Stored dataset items
┄┄┄┄┄┄
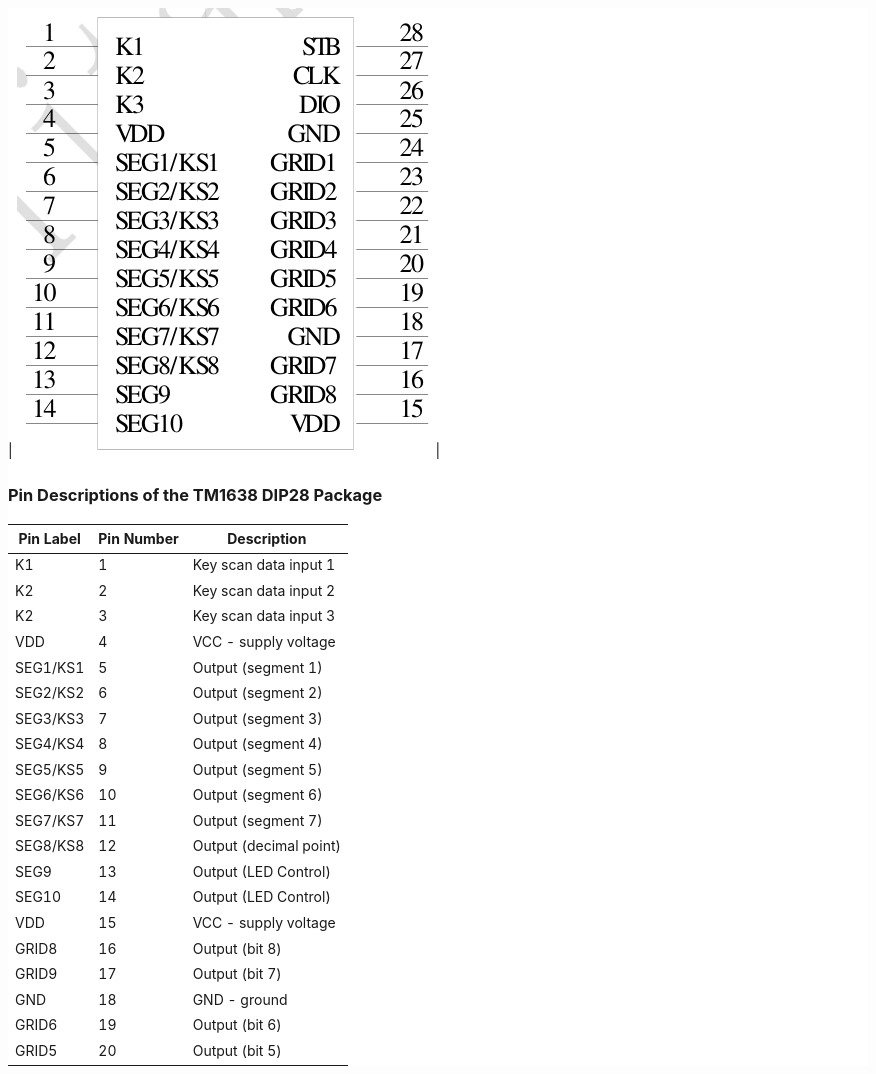 | ![DIP28](images/TM1638(DIP28).png)| 


### Pin Descriptions of the TM1638 DIP28 Package

|Pin Label | Pin Number | Description |
|-------|-------|-------|
|K1| 1| Key scan data input 1 |
|K2| 2| Key scan data input 2 |
|K2| 3| Key scan data input 3 |
|VDD| 4| VCC - supply voltage |
|SEG1/KS1| 5| Output (segment 1) |
|SEG2/KS2| 6| Output (segment 2) |
|SEG3/KS3| 7| Output (segment 3) |
|SEG4/KS4| 8| Output (segment 4) |
|SEG5/KS5| 9| Output (segment 5) |
|SEG6/KS6| 10| Output (segment 6) |
|SEG7/KS7| 11| Output (segment 7) |
|SEG8/KS8| 12| Output (decimal point) |
|SEG9| 13| Output (LED Control) |
|SEG10| 14| Output (LED Control) |
|VDD| 15| VCC - supply voltage |
|GRID8| 16| Output (bit 8) |
|GRID9| 17| Output (bit 7) |
|GND| 18| GND - ground |
|GRID6| 19| Output (bit 6) |
|GRID5| 20| Output (bit 5) |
┄┄┄┄┄┄
TASK TO CARRY OUT –
Your task is to list each line of the records with the word "supply".

RESPONSE BOX –
|VDD| 4| VCC - supply voltage |
|VDD| 15| VCC - supply voltage |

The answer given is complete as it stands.